As anyone familiar with the series knows, Game of Thrones is grisly – perhaps the grisliest show of the decade. In virtually every episode, a character, usually a bloke, is brutally murdered, tortured or mutilated. Limbs are hewn from bodies, heads are severed from necks, and skin is flayed from living flesh.
In one scene, a Lannister knight crushes the skull of a Dornish Prince with his bare hands, sending blood and brains everywhere. Another character, the Stark turncoat Theon Greyjoy, endures many gruesome scenes of graphic torture before having his dick lopped off by the sadistic villain Ramsay Bolton.

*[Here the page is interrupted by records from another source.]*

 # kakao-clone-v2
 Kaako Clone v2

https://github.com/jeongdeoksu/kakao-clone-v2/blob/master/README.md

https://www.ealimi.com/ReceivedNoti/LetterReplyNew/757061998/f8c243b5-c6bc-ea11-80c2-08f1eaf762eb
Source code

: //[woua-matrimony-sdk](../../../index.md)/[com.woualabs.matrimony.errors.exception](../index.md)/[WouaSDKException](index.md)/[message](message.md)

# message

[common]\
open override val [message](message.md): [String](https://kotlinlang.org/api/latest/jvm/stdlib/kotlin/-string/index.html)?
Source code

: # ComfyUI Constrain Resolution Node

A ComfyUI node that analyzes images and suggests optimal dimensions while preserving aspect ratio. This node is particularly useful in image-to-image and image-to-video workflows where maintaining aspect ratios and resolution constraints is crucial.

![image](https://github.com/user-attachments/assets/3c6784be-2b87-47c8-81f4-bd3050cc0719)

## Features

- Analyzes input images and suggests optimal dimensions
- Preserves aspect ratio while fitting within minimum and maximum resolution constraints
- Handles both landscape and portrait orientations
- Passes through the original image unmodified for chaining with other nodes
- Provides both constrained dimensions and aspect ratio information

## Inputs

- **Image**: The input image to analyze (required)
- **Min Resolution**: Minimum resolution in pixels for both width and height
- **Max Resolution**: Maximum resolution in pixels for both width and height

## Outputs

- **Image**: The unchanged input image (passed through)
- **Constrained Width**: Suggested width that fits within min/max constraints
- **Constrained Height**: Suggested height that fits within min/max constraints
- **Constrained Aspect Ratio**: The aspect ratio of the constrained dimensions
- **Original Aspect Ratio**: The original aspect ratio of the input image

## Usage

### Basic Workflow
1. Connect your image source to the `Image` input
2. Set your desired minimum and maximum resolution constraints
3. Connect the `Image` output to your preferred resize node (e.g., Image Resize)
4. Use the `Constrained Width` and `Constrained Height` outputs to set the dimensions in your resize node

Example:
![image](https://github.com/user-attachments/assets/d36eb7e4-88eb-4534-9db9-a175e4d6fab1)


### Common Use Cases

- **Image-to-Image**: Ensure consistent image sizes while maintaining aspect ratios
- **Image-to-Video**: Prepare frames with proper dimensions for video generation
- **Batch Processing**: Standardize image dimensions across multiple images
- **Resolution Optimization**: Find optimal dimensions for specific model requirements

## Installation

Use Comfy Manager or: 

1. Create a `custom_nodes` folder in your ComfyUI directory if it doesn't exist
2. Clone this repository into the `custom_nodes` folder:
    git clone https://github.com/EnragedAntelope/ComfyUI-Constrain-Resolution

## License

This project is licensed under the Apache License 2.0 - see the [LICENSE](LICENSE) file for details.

That’s all fine, of course. Everyone accepts that Game of Thrones is a series that prides itself on graphic hyper-realism. It was never intended to cater to the faint-hearted, which is why, although the show is famous for shocking spectacle, such as the infamously bloody “Red Wedding”, its gratuitous violence has not historically generated any moral outrage.
No-one has accused the show’s creators of being “bad people” for staying true to the brutal world of the books.
Until now, that is – because, for once, the victim of on-screen violence is a woman. The apparent rape of the northern princess Sansa Stark by new husband Ramsay Bolton is, it seems, a step too far. Despite the fact that most people who read the books knew what was coming, that didn’t stop the pearl-clutchers of social media from coming over all triggered.
“D&D” refers to the show’s creators, Daniel Benioff and Daniel Weiss.
If any other group were caught making tweets like this, they would probably be labelled a hate group. But that can’t happen to feminists, so publications like Vox instead blamed the show’s creators for “provoking the ire of the internet”. It’s hardly surprising, of course. These are the same people who had nothing to say about #killallmen.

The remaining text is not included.